**THE PROBLEM**
Read the data below. Every line holding the string "games" must be copied.

(Document images with source code)
[Start of Attachment]

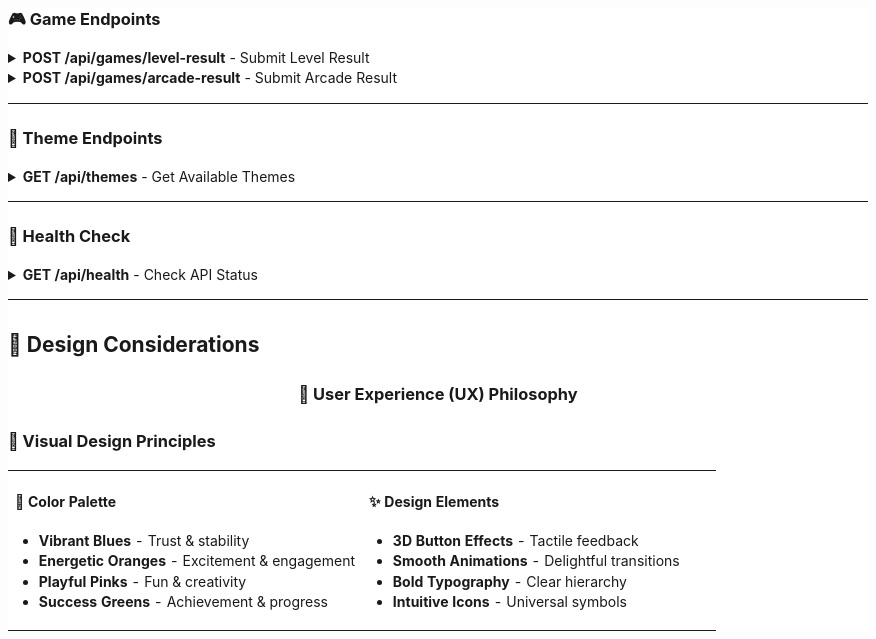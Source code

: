 ### 🎮 Game Endpoints

<details><summary><b>POST /api/games/level-result</b> - Submit Level Result</summary></details>

<details><summary><b>POST /api/games/arcade-result</b> - Submit Arcade Result</summary></details>



</details>

---

### 🎨 Theme Endpoints

<details><summary><b>GET /api/themes</b> - Get Available Themes</summary></details>




---

### 💚 Health Check

<details><summary><b>GET /api/health</b> - Check API Status</summary></details>

---

## 🎨 Design Considerations

<div align="center">

### 🎯 User Experience (UX) Philosophy

</div>

### 🌈 Visual Design Principles

<table>
<tr>
<td width="50%">

#### 🎨 Color Palette
- **Vibrant Blues** - Trust & stability
- **Energetic Oranges** - Excitement & engagement
- **Playful Pinks** - Fun & creativity
- **Success Greens** - Achievement & progress

</td>
<td width="50%">

#### ✨ Design Elements
- **3D Button Effects** - Tactile feedback
- **Smooth Animations** - Delightful transitions
- **Bold Typography** - Clear hierarchy
- **Intuitive Icons** - Universal symbols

[End of Attachment]

**RESPONSE FOR THIS EXERCISE**
<details><summary><b>POST /api/games/level-result</b> - Submit Level Result</summary></details>
<details><summary><b>POST /api/games/arcade-result</b> - Submit Arcade Result</summary></details>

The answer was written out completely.